- _WORK TO BE COMPLETED_
Here is a block of entries. Write out its lines exactly, from the first through the one containing "Bitnami, and so on.".

[Collected data entries]
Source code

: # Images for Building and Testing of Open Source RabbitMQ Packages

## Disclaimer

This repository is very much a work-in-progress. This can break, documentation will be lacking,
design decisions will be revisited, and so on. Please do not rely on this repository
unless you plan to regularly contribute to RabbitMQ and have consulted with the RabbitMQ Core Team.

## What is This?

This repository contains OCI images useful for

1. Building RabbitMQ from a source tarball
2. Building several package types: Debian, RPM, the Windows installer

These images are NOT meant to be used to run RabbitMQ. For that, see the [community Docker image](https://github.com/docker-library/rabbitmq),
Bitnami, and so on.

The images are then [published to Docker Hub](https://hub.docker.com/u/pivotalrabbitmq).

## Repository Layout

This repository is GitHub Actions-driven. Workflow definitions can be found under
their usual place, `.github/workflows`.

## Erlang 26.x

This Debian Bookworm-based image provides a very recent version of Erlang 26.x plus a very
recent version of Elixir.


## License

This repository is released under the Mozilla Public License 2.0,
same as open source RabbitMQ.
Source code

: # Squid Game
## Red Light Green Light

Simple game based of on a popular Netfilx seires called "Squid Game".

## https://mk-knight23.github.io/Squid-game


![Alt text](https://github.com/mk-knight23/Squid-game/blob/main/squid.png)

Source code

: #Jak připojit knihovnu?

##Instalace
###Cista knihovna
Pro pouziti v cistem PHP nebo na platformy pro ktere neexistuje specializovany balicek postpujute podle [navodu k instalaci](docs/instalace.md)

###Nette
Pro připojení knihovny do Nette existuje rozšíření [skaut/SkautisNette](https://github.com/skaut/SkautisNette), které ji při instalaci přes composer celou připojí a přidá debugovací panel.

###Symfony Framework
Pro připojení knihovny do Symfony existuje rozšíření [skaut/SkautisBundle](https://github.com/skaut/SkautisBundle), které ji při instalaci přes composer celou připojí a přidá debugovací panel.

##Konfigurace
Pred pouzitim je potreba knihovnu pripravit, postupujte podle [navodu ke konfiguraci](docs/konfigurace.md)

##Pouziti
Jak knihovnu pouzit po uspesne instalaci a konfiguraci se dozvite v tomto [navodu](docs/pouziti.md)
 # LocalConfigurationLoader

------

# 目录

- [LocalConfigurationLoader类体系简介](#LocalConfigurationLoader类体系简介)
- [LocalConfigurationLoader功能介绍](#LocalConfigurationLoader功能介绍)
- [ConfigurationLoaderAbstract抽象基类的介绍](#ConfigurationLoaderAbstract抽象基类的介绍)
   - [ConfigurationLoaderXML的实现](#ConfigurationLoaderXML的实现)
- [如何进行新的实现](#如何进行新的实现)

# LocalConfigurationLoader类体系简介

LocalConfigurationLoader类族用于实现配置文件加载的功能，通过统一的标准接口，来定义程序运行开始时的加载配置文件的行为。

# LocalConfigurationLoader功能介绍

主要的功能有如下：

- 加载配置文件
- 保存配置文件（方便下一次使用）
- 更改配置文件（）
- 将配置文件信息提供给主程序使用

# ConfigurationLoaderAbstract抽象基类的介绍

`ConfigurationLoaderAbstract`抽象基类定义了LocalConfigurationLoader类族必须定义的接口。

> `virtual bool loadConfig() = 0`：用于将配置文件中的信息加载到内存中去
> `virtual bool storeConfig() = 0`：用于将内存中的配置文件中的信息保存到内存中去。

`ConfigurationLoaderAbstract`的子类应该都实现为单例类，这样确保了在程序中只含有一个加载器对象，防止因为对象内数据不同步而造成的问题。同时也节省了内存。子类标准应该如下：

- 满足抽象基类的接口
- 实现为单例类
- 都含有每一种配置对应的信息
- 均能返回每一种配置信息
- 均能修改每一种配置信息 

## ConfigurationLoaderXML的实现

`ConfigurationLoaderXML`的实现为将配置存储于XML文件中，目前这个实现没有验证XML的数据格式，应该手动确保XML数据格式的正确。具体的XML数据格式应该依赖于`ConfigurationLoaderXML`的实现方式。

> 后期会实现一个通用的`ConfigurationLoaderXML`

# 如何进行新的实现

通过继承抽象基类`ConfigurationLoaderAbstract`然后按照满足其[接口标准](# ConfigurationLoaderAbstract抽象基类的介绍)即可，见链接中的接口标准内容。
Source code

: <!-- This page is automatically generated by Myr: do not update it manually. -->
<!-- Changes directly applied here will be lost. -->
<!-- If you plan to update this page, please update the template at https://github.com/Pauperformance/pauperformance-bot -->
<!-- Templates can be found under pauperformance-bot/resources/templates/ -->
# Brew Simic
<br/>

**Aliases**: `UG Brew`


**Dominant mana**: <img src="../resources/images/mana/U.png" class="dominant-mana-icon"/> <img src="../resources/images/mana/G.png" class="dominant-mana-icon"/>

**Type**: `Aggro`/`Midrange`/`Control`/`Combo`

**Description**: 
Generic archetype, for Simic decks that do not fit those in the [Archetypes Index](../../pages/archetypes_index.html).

- _SOLUTION FOR THIS TASK_
Source code

: # Images for Building and Testing of Open Source RabbitMQ Packages

## Disclaimer

This repository is very much a work-in-progress. This can break, documentation will be lacking,
design decisions will be revisited, and so on. Please do not rely on this repository
unless you plan to regularly contribute to RabbitMQ and have consulted with the RabbitMQ Core Team.

## What is This?

This repository contains OCI images useful for

1. Building RabbitMQ from a source tarball
2. Building several package types: Debian, RPM, the Windows installer

These images are NOT meant to be used to run RabbitMQ. For that, see the [community Docker image](https://github.com/docker-library/rabbitmq),
Bitnami, and so on.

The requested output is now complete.